=== About this exercise ===
Show the lines of the material that contain the word "args".

=== Data to use ===
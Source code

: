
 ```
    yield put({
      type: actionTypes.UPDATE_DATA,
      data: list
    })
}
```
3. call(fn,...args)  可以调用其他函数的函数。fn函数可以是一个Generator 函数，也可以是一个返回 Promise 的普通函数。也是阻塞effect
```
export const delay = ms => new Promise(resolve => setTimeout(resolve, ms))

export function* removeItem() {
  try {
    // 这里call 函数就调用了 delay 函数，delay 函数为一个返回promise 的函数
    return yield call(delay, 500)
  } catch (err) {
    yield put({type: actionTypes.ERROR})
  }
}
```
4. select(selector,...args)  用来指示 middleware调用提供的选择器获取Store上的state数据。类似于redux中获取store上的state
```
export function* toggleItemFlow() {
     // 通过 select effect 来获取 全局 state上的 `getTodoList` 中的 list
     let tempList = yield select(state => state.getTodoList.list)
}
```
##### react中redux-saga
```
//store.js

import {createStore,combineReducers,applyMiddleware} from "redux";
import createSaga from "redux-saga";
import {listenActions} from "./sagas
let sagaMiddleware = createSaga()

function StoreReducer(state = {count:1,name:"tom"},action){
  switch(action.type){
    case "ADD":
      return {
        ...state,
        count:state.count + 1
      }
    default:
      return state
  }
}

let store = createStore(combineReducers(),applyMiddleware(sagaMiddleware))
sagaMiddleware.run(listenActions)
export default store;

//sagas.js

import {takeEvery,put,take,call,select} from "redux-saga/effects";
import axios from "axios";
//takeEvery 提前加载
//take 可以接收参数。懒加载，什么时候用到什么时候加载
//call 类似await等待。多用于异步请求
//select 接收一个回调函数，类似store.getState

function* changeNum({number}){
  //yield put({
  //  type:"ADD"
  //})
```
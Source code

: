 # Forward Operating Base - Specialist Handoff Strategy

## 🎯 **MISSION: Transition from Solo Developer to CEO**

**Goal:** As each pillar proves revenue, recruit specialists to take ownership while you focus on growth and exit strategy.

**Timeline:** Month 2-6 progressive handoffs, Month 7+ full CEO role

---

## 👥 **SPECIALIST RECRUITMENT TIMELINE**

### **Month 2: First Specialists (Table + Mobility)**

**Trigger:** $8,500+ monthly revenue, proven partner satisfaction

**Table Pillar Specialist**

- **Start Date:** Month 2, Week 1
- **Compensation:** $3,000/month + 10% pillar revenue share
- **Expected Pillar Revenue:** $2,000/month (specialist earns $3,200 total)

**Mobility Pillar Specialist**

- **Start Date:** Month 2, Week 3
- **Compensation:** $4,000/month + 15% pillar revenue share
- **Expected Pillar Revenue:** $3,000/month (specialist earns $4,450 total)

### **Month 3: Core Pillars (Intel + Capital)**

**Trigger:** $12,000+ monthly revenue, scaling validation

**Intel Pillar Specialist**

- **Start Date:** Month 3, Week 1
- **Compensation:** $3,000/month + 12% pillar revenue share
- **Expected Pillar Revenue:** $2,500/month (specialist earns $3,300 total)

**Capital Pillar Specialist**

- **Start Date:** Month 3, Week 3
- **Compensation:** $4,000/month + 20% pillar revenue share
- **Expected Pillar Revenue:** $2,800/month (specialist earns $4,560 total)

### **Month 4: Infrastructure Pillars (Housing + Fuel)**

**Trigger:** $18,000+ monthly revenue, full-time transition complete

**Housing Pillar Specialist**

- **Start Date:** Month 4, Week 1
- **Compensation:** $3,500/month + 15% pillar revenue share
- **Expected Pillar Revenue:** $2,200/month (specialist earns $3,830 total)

=== Solution ===
3. call(fn,...args)  可以调用其他函数的函数。fn函数可以是一个Generator 函数，也可以是一个返回 Promise 的普通函数。也是阻塞effect
4. select(selector,...args)  用来指示 middleware调用提供的选择器获取Store上的state数据。类似于redux中获取store上的state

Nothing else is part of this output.